NextWave investment: YFM backs consultancy with £3m
Financial services firms are under pressure to move faster on AI and digital transformation
Financial services firms are under pressure to move faster on AI and digital transformation. The harder challenge is finding partners who can deliver.
The financial services sector has been investing heavily in digital transformation for years. The direction is clear, AI-enabled processes, automated workflows, modern data infrastructure and increasing regulatory complexity. But the gap between strategic intent and tangible results remains wide. Long timelines, large delivery teams and ROI deferred to the end of multi-year programmes have made many institutions cautious, even when the urgency to move is real.
NextWave was built to address that problem directly.
Founded by Tony Clark, NextWave is a next-gen consultancy working with Tier 1 global financial services firms across banking, asset management, insurance and fintech. The business has completed over 100 projects for 22 global financial services clients and has been recognised as one of The Sunday Times Best Places to Work.

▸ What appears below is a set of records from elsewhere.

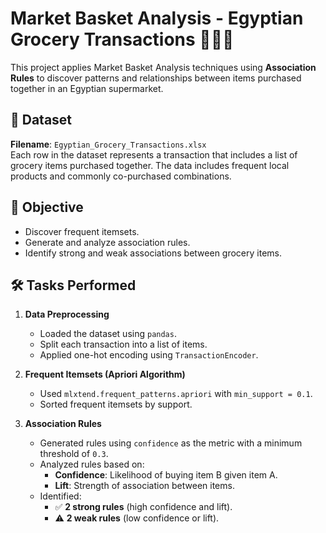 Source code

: # Market Basket Analysis - Egyptian Grocery Transactions 🛒🇪🇬

This project applies Market Basket Analysis techniques using **Association Rules** to discover patterns and relationships between items purchased together in an Egyptian supermarket.

## 📁 Dataset

**Filename**: `Egyptian_Grocery_Transactions.xlsx`  
Each row in the dataset represents a transaction that includes a list of grocery items purchased together. The data includes frequent local products and commonly co-purchased combinations.

## 🎯 Objective

- Discover frequent itemsets.
- Generate and analyze association rules.
- Identify strong and weak associations between grocery items.

## 🛠️ Tasks Performed

1. **Data Preprocessing**
   - Loaded the dataset using `pandas`.
   - Split each transaction into a list of items.
   - Applied one-hot encoding using `TransactionEncoder`.

2. **Frequent Itemsets (Apriori Algorithm)**
   - Used `mlxtend.frequent_patterns.apriori` with `min_support = 0.1`.
   - Sorted frequent itemsets by support.

3. **Association Rules**
   - Generated rules using `confidence` as the metric with a minimum threshold of `0.3`.
   - Analyzed rules based on:
     - **Confidence**: Likelihood of buying item B given item A.
     - **Lift**: Strength of association between items.
   - Identified:
     - ✅ **2 strong rules** (high confidence and lift).
     - ⚠️ **2 weak rules** (low confidence or lift).


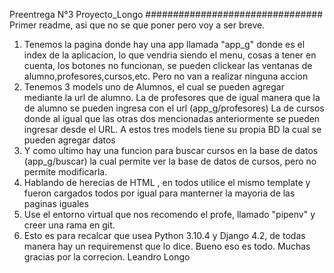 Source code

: Preentrega  N°3 Proyecto_Longo
################################
Primer readme, asi que no se que poner pero voy a ser breve.
1) Tenemos la pagina donde hay una app llamada "app_g" donde es el index de la aplicacion, lo que vendria siendo el menu, cosas a tener en cuenta, los botones no funcionan, se pueden clickear las ventanas de alumno,profesores,cursos,etc.
Pero no van a realizar ninguna accion
2) Tenemos 3 models uno de Alumnos, el cual se pueden agregar mediante la url de alumno.
   La de profesores que de igual manera que la de alumno se pueden ingresa con el url (app_g/profesores)
   La de cursos donde al igual que las otras dos mencionadas anteriormente se pueden ingresar desde el URL. A estos tres models tiene su propia BD la cual se pueden agregar datos
3) Y como ultimo hay una funcion para buscar cursos en la base de datos (app_g/buscar) la cual permite ver la base de datos de cursos, pero no permite modificarla.
4) Hablando de herecias de HTML , en todos utilice el mismo template y fueron cargados todos por igual para manterner la mayoria de las paginas iguales
5) Use el entorno virtual que nos recomendo el profe, llamado "pipenv" y creer una rama en git.
6) Esto es para recalcar que usea Python 3.10.4 y Django 4.2, de todas manera hay un requiremenst que lo dice.
Bueno eso es todo. Muchas gracias por la correcion.
Leandro Longo
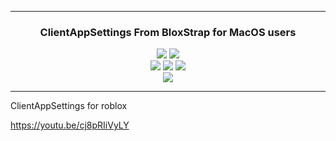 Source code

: -----

### <p align="center">ClientAppSettings From BloxStrap for MacOS users</p>
<p align= "center">
  <img src="https://img.shields.io/github/last-commit/KornineQ/ClientAppSettings">
  <img src="https://img.shields.io/github/license/KornineQ/ClientAppSettings">
  <br>
  <img src="https://img.shields.io/github/stars/KornineQ/ClientAppSettings">
  <img src="https://img.shields.io/github/forks/KornineQ/ClientAppSettings">
  <img src="https://img.shields.io/github/downloads/KornineQ/ClientAppSettings/total.svg">
  <br>
  <img src="https://img.shields.io/github/languages/top/KornineQ/ClientAppSettings">
</p>

-----

ClientAppSettings for roblox

https://youtu.be/cj8pRIiVyLY
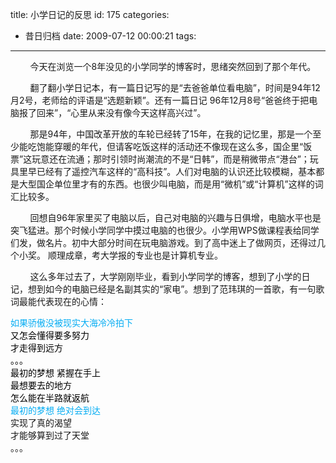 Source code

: title: 小学日记的反思
id: 175
categories:
  - 昔日归档
date: 2009-07-12 00:00:21
tags:
---

        今天在浏览一个8年没见的小学同学的博客时，思绪突然回到了那个年代。

        翻了翻小学日记本，有一篇日记写的是“去爸爸单位看电脑”，时间是94年12月2号，老师给的评语是“选题新颖”。还有一篇日记 96年12月8号“爸爸终于把电脑报了回来”，“心里从来没有像今天这样高兴过”。

        那是94年，中国改革开放的车轮已经转了15年，在我的记忆里，那是一个至少能吃饱能穿暖的年代，但请客吃饭这样的活动还不像现在这么多，国企里“饭票”这玩意还在流通；那时引领时尚潮流的不是“日韩”，而是稍微带点“港台”；玩具里早已经有了遥控汽车这样的“高科技”。人们对电脑的认识还比较模糊，基本都是大型国企单位里才有的东西。也很少叫电脑，而是用“微机”或“计算机”这样的词汇比较多。     

        回想自96年家里买了电脑以后，自己对电脑的兴趣与日俱增，电脑水平也是突飞猛进。那个时候小学同学中摸过电脑的也很少。小学用WPS做课程表给同学们发，做名片。初中大部分时间在玩电脑游戏。到了高中迷上了做网页，还得过几个小奖。 顺理成章，考大学报的专业也是计算机专业。

        这么多年过去了，大学刚刚毕业，看到小学同学的博客，想到了小学的日记，想到如今的电脑已经是名副其实的“家电”。想到了范玮琪的一首歌，有一句歌词最能代表现在的心情：
<div id="lrc31" style="color: #06adf3">如果骄傲没被现实大海冷冷拍下</div>
<div id="lrc32" style="color: #000">又怎会懂得要多努力</div>
<div id="lrc33" style="color: #000">才走得到远方</div>
<div id="lrc24" style="color: #000">。。。</div>
<div style="color: #000">最初的梦想 紧握在手上</div>
<div id="lrc25" style="color: #000">最想要去的地方</div>
<div id="lrc26" style="color: #000">怎么能在半路就返航</div>
<div id="lrc27" style="color: #06adf3">最初的梦想 绝对会到达</div>
<div id="lrc28">实现了真的渴望</div>
<div id="lrc29">才能够算到过了天堂</div>
<div>。。。</div>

YFM are pleased to have invested £3.0m from our VCT managed funds, British Smaller Companies VCT and British Smaller Companies VCT2, to support the next phase of growth for a team that has built a genuinely differentiated position in a market where specialist capability is increasingly in demand.
Why this matters now
Enterprise financial services budgets are shifting decisively towards AI deployment, automation and data infrastructure. But only around 7% of financial services firms have fully scaled AI enterprise-wide, and around 80% report no material bottom-line impact yet, not because the technology isn’t there, but because the foundational work required to deploy it effectively hasn’t been done.
That foundational work, restructuring data from siloed systems, automating legacy manual processes, building AI-native workflows, is exactly what NextWave does. It positions the business as an enabler of AI adoption, growing in step with clients’ own investment programmes.
The Financial Services digital transformation market is growing at 14.7% CAGR to 2030, with Financial Services AI spend expected to grow at 29% per annum. NextWave is well placed to grow with that demand.
A different model for financial services consulting
NextWave’s senior consultants have worked inside financial services firms at senior level before moving into consulting. They understand the operational and regulatory realities that tend to derail transformation work, not theoretically, but from direct experience. That client-side perspective shapes how the business scopes and delivers engagements from the outset.
Rather than deploying large teams on extended programmes, NextWave embeds senior technical consultants directly within client organisations, working quickly to demonstrate early results and reduce the execution risk typically associated with large transformation projects. The business has also developed its own suite of proprietary delivery tools and accelerators, ready-built solutions that can be adapted across clients reducing the time from brief to working outcome.
For Tier 1 financial services institutions that need to move quickly and demonstrate measurable progress, that model is increasingly compelling.
Built on expertise and client relationships
What stands out about NextWave is the depth of its client relationships and the breadth of its capabilities. Across data, automation, testing and transformation, the business works across the full spectrum of financial services, banks, asset managers, insurers and fintechs, with an approach built around solving problems that clients’ own teams have already grappled with.
The business has also built strong technology partnerships, working with 30 specialist platforms including Quantexa, Alteryx and Camunda. That breadth of vendor relationships, combined with a genuinely technology-agnostic approach, means NextWave can align its recommendations to the client’s best interest rather than being tied to any single platform.
What comes next
This investment will support NextWave’s continued growth, expansion of the client-facing team, further development of its proprietary accelerators and AI tooling, and the deepening of existing client relationships across the sector.
As part of the investment, Colin Evans joins as Chair. Colin brings extensive experience scaling technology businesses, including as former COO of Detica, the technology and intelligence consultancy acquired by BAE Systems, and as NED of 6point6, the PE-backed financial services technology consultancy acquired by Accenture in 2023.
Why we invested
Roshan Puri, Partner at YFM, led the deal alongside Callum Long and David Wrench. “Financial services firms are under real pressure to move faster on AI and digital transformation and to do it in a way that actually delivers results. What stood out to us about NextWave is that the team understands both sides of that challenge: they have the client-side experience to know what good looks like operationally, and the technical capability to get there efficiently.
The business has built something genuinely differentiated in a market where the opportunity is significant and growing.
We’re looking forward to working with Tony Clark and the wider NextWave team as they continue to scale.”